When a cluster node is lost is it possible to restart its VM on another node?

guerby · Feb 18, 2021

Hi,

I'm testing some edge cases with proxmox VE 6.3: I have a cluster p1 with three nodes node1 node2 node3, all use only a shared NFS (from another machine outside the cluster) for VM disk storage.

VM 100 is running on node1. node2 and node3 have no VM running.

Let's assume node1 fails (poweroff because power supply failure) and won't be repaired immediately (no spare handy), so I want to manually start VM 100 on node2 but I don't want to remove node1 from the cluster (because it will be repaired in the coming days).

I noticed on node2 and node3 there is a copy of the VM 100 info on node2 and node3 in /etc/pve/node1/qemu-server/100.conf and the disk is on shared NFS so nothing is lost even if node1 if offline.

I didn't find an obvious way to do it via the proxmox VE WebUI, did I miss something?

Thanks!

UdoB · Feb 18, 2021

The function you are looking for is "High Availability". You can use it as you have three nodes, which is the minimum.

Please read https://pve.proxmox.com/pve-docs/pve-admin-guide.html#chapter_ha_manager

Best regards

guerby · Feb 18, 2021

UdoB said:
The function you are looking for is "High Availability". You can use it as you have three nodes, which is the minimum.

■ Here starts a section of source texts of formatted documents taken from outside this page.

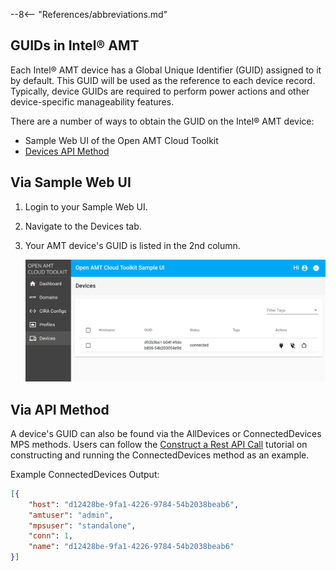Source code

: --8<-- "References/abbreviations.md"
## GUIDs in Intel® AMT

Each Intel® AMT device has a Global Unique Identifier (GUID) assigned to it by default. This GUID will be used as the reference to each device record. Typically, device GUIDs are required to perform power actions and other device-specific manageability features.

There are a number of ways to obtain the GUID on the Intel® AMT device:

- Sample Web UI of the Open AMT Cloud Toolkit 
- [Devices API Method](https://app.swaggerhub.com/apis-docs/rbheopenamt/mps/1.3.0#/Devices/get_devices)



## Via Sample Web UI

1. Login to your Sample Web UI.

2. Navigate to the Devices tab.

3. Your AMT device's GUID is listed in the 2nd column.

    [![GUID](../assets/images/MPS_ConnectedDevice.png)](../assets/images/MPS_ConnectedDevice.png)



## Via API Method

A device's GUID can also be found via the AllDevices or ConnectedDevices MPS methods. Users can follow the [Construct a Rest API Call](../Tutorials/apiTutorial.md) tutorial on constructing and running the ConnectedDevices method as an example.

Example ConnectedDevices Output:
``` json hl_lines="2"
[{
    "host": "d12428be-9fa1-4226-9784-54b2038beab6",
    "amtuser": "admin",
    "mpsuser": "standalone",
    "conn": 1,
    "name": "d12428be-9fa1-4226-9784-54b2038beab6"
}]
```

Please read https://pve.proxmox.com/pve-docs/pve-admin-guide.html#chapter_ha_manager

Best regards

Hi, thanks for your answer.

I read this document and I'm not sure I'll be able to test a realistic set of conditions with HA as proposed as my time is limited, that's why I asked how to "manually" restart a VM from a known for sure failed/offline node on another one.

On our current non proxmox hypervisor no VM are autostart and when a failure occurs (hypervisor hardware, network storage, network, out of ressources, etc...) we can afford some time for a human to analyze the situation and decide what to do, our users are ok with reasonable downtimes (server hardware nowadays is quite plentiful and reliable).

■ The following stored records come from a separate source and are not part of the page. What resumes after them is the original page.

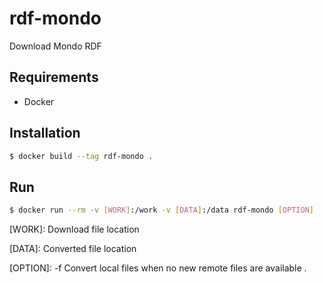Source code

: # rdf-mondo

Download Mondo RDF

## Requirements

- Docker

## Installation

```bash
$ docker build --tag rdf-mondo .
``` 

## Run
```bash
$ docker run --rm -v [WORK]:/work -v [DATA]:/data rdf-mondo [OPTION]
``` 
[WORK]: Download file location

[DATA]: Converted file location

[OPTION]: 
-f Convert local files when no new remote files are available .  

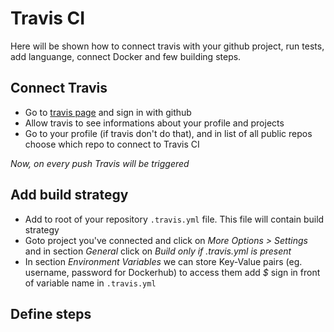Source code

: # Travis CI
Here will be shown how to connect travis with your github project, run tests, add languange, connect Docker and few building steps.

## Connect Travis
* Go to [travis page](http://travis-ci.org/) and sign in with github
* Allow travis to see informations about your profile and projects
* Go to your profile (if travis don't do that), and in list of all public repos choose which repo to connect to Travis CI

*Now, on every push Travis will be triggered*

## Add build strategy
* Add to root of your repository ```.travis.yml``` file. This file will contain build strategy
* Goto project you've connected and click on *More Options > Settings* and in section _General_ click on _Build only if .travis.yml is present_
* In section _Environment Variables_ we can store Key-Value pairs (eg. username, password for Dockerhub) to access them add _$_ sign in front of variable name in ```.travis.yml```

## Define steps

I know for experience than recovering from a failed automatic HA restart (because of misconfiguration - plenty of options to get wrong, or just unanticipated failure mode) can be really painful and cause very long downtimes (restore from backups because of corruption, etc...).

Hence I'm looking for a simpler manual process to recover from a failure.

fiona · Feb 19, 2021

Hi,

guerby said:
Hi, thanks for your answer.

I read this document and I'm not sure I'll be able to test a realistic set of conditions with HA as proposed as my time is limited, that's why I asked how to "manually" restart a VM from a known for sure failed/offline node on another one.

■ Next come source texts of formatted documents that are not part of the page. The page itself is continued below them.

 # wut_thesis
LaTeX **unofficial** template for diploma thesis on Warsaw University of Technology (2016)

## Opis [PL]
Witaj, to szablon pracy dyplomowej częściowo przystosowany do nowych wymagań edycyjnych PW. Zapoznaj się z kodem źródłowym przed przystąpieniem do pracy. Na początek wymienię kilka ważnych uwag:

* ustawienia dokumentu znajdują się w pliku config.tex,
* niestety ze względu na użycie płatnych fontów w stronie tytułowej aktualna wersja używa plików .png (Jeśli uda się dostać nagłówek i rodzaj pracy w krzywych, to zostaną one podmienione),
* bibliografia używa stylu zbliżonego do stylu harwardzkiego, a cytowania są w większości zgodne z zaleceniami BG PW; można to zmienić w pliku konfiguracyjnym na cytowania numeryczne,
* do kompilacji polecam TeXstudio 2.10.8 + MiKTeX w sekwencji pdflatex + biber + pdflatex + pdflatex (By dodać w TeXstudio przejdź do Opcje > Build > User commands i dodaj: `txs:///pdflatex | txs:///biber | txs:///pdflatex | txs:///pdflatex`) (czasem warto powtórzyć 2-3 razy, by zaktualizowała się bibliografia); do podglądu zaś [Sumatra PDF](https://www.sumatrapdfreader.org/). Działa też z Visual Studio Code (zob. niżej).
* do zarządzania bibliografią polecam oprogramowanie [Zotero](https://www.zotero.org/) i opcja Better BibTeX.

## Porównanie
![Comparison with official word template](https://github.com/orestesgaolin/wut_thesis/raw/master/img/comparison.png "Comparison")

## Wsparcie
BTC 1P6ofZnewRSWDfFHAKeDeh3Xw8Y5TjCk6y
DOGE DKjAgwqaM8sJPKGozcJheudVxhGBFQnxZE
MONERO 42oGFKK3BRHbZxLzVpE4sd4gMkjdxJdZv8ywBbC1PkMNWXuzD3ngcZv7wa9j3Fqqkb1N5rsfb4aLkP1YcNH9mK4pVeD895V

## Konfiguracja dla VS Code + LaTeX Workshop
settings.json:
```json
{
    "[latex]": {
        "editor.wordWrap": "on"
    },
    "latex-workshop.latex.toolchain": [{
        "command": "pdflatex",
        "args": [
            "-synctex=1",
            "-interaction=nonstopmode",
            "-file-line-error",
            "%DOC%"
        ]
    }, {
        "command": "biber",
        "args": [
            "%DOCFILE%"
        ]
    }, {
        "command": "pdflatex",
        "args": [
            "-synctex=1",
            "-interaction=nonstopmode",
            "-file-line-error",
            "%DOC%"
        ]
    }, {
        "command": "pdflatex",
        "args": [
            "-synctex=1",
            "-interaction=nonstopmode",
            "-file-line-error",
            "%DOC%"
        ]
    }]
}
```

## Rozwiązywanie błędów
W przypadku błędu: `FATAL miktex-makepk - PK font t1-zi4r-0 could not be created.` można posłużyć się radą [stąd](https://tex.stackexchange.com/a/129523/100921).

If there are no local resources for the VM and nodeA is down, you can simply move the configuration file from /etc/pve/nodes/nodeA/qemu-server/<ID>.conf to /etc/pve/nodes/nodeB/qemu-server/<ID>.conf and then start it on node B.

guerby said:
I know for experience than recovering from a failed automatic HA restart (because of misconfiguration - plenty of options to get wrong, or just unanticipated failure mode) can be really painful and cause very long downtimes (restore from backups because of corruption, etc...).

I'm not sure how corruption would occur from using HA? I think corruption is much more likely to occur when a VM or it's node crashes. When HA "steals" a VM to recover it, it basically does the same (moving the configuration file and starting it on the other node).

DC-CA1 · Jan 26, 2023

fiona said:
Hi,

If there are no local resources for the VM and nodeA is down, you can simply move the configuration file from /etc/pve/nodes/nodeA/qemu-server/<ID>.conf to /etc/pve/nodes/nodeB/qemu-server/<ID>.conf and then start it on node B.

I'm not sure how corruption would occur from using HA? I think corruption is much more likely to occur when a VM or it's node crashes. When HA "steals" a VM to recover it, it basically does the same (moving the configuration file and starting it on the other node).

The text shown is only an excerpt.